On the contrary, former NCERT chairman Krishna Kumar said that “The new approach, according to NCF of 2005, is that the textbook need not be tied to the exam, that it is a resource for creating greater awareness and curiosity about a subject. Hence the idea that the whole textbook need not be the basis of examination and that schools and children should be free to select portions on which they are examined, whereas other portions can be simply for arousing greater interest.” He further went on to say that the deleted chapters were important elements to generate curiosity among the students and to look at the historical happenings in a broader context. Also, keeping them only in the digital copy wouldn’t have the desired effect.
 
Though Javedkar had recommended reducing the curriculum by 50%, NCERT has reduced it by 20% in social sciences textbook with minimal cuts in mathematics and sciences.
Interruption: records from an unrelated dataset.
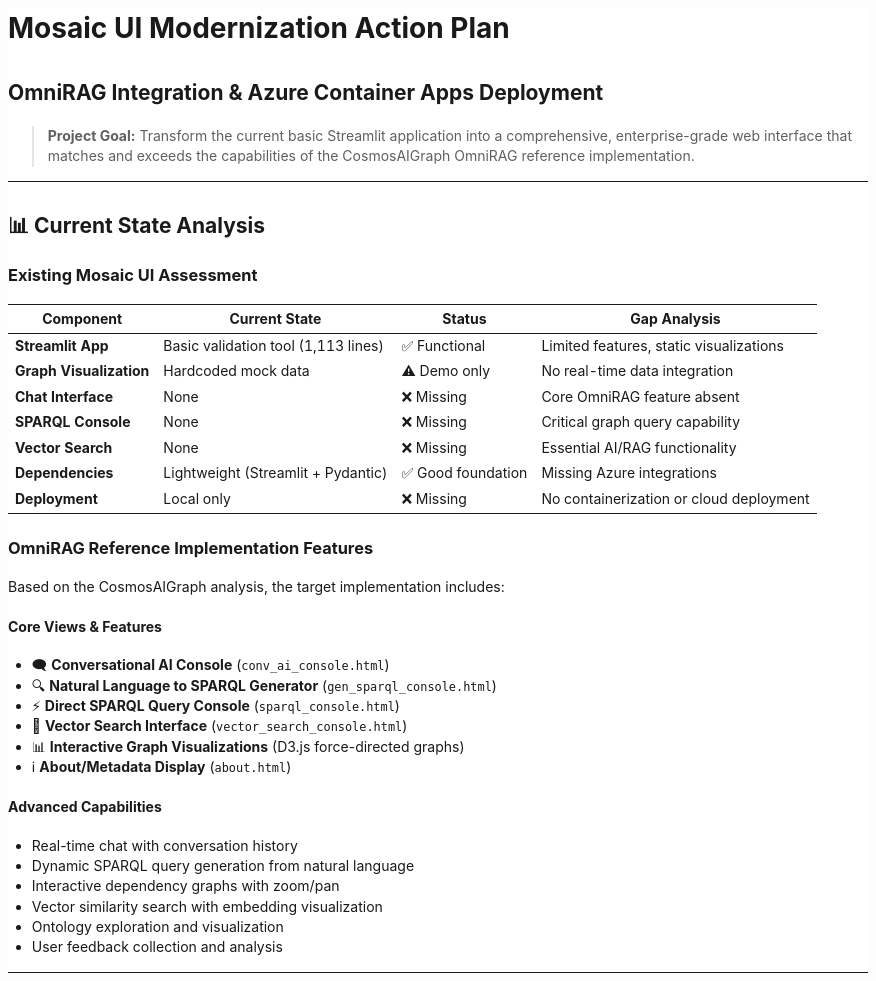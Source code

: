 # Mosaic UI Modernization Action Plan

## OmniRAG Integration & Azure Container Apps Deployment

> **Project Goal:** Transform the current basic Streamlit application into a comprehensive, enterprise-grade web interface that matches and exceeds the capabilities of the CosmosAIGraph OmniRAG reference implementation.

---

## 📊 Current State Analysis

### **Existing Mosaic UI Assessment**

| Component               | Current State                       | Status             | Gap Analysis                            |
| ----------------------- | ----------------------------------- | ------------------ | --------------------------------------- |
| **Streamlit App**       | Basic validation tool (1,113 lines) | ✅ Functional      | Limited features, static visualizations |
| **Graph Visualization** | Hardcoded mock data                 | ⚠️ Demo only       | No real-time data integration           |
| **Chat Interface**      | None                                | ❌ Missing         | Core OmniRAG feature absent             |
| **SPARQL Console**      | None                                | ❌ Missing         | Critical graph query capability         |
| **Vector Search**       | None                                | ❌ Missing         | Essential AI/RAG functionality          |
| **Dependencies**        | Lightweight (Streamlit + Pydantic)  | ✅ Good foundation | Missing Azure integrations              |
| **Deployment**          | Local only                          | ❌ Missing         | No containerization or cloud deployment |

### **OmniRAG Reference Implementation Features**

Based on the CosmosAIGraph analysis, the target implementation includes:

#### **Core Views & Features**

- 🗨️ **Conversational AI Console** (`conv_ai_console.html`)
- 🔍 **Natural Language to SPARQL Generator** (`gen_sparql_console.html`)
- ⚡ **Direct SPARQL Query Console** (`sparql_console.html`)
- 🧠 **Vector Search Interface** (`vector_search_console.html`)
- 📊 **Interactive Graph Visualizations** (D3.js force-directed graphs)
- ℹ️ **About/Metadata Display** (`about.html`)

#### **Advanced Capabilities**

- Real-time chat with conversation history
- Dynamic SPARQL query generation from natural language
- Interactive dependency graphs with zoom/pan
- Vector similarity search with embedding visualization
- Ontology exploration and visualization
- User feedback collection and analysis

---
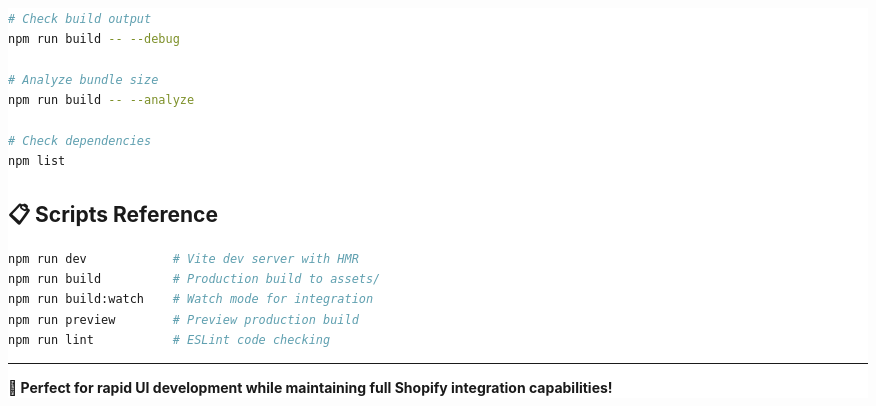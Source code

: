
 ```bash
# Check build output
npm run build -- --debug

# Analyze bundle size
npm run build -- --analyze

# Check dependencies
npm list
```

## 📋 Scripts Reference

```bash
npm run dev            # Vite dev server with HMR
npm run build          # Production build to assets/
npm run build:watch    # Watch mode for integration
npm run preview        # Preview production build
npm run lint           # ESLint code checking
```

---

**🎯 Perfect for rapid UI development while maintaining full Shopify integration capabilities!**
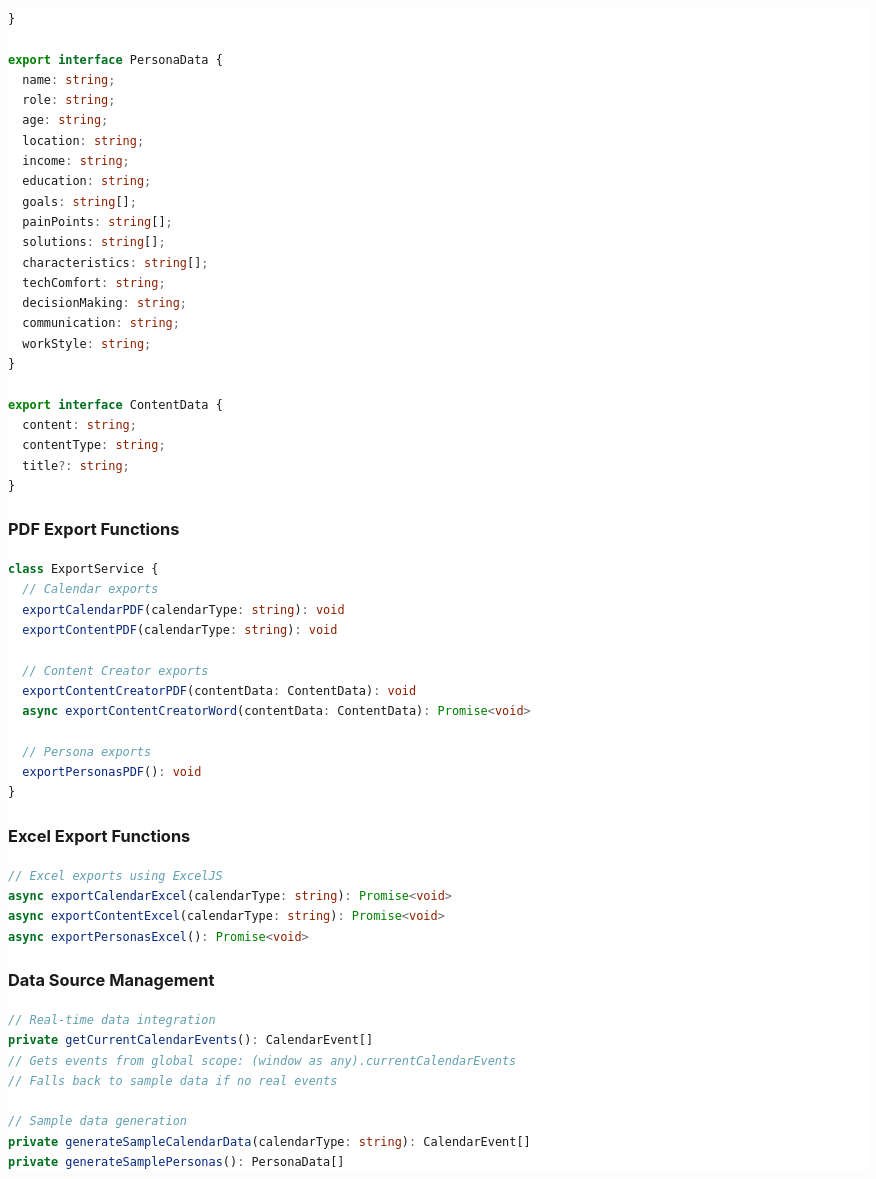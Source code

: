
 ```typescript
}

export interface PersonaData {
  name: string;
  role: string;
  age: string;
  location: string;
  income: string;
  education: string;
  goals: string[];
  painPoints: string[];
  solutions: string[];
  characteristics: string[];
  techComfort: string;
  decisionMaking: string;
  communication: string;
  workStyle: string;
}

export interface ContentData {
  content: string;
  contentType: string;
  title?: string;
}
```

### PDF Export Functions
```typescript
class ExportService {
  // Calendar exports
  exportCalendarPDF(calendarType: string): void
  exportContentPDF(calendarType: string): void

  // Content Creator exports
  exportContentCreatorPDF(contentData: ContentData): void
  async exportContentCreatorWord(contentData: ContentData): Promise<void>

  // Persona exports
  exportPersonasPDF(): void
}
```

### Excel Export Functions
```typescript
// Excel exports using ExcelJS
async exportCalendarExcel(calendarType: string): Promise<void>
async exportContentExcel(calendarType: string): Promise<void>
async exportPersonasExcel(): Promise<void>
```

### Data Source Management
```typescript
// Real-time data integration
private getCurrentCalendarEvents(): CalendarEvent[]
// Gets events from global scope: (window as any).currentCalendarEvents
// Falls back to sample data if no real events

// Sample data generation
private generateSampleCalendarData(calendarType: string): CalendarEvent[]
private generateSamplePersonas(): PersonaData[]
```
The rationale behind this, as given by another NCERT official, is that the students had to study much more for a 100-mark social sciences paper as compared to history and mathematics.
 
NCERT had drawn widespread criticism in March for its decision to delete a chapter on the Channar Revolt, the 19th-century agitation by lower-caste Nadar women in the erstwhile kingdom of Travancore from the Class 9 history textbook in Kerala.
 
The Channar Revolt, or the upper cloth movement, which took place between 1813 and 1859, saw Nadar women defying diktats imposed by the upper castes that lower caste men and women must not clothe their upper bodies.
 
The erasure of caste struggles and farm labour from textbooks is not the first time the ruling govt has attacked the education system.
 
It has been accused of ‘saffronising’ syllabus, especially in history textbooks after it was reported that the NCERT was under pressure to replace a reference to the ‘Anti-Muslim riots in Gujarat’ in the political science textbook for Class XII to simply the ‘Gujarat Riots’ in addition to changing the interpretation of Hindutva. A passage in the book which carried Vajpayee’s famous ‘raj dharma’ quote was also reportedly considered to be unnecessary, The Wire reported.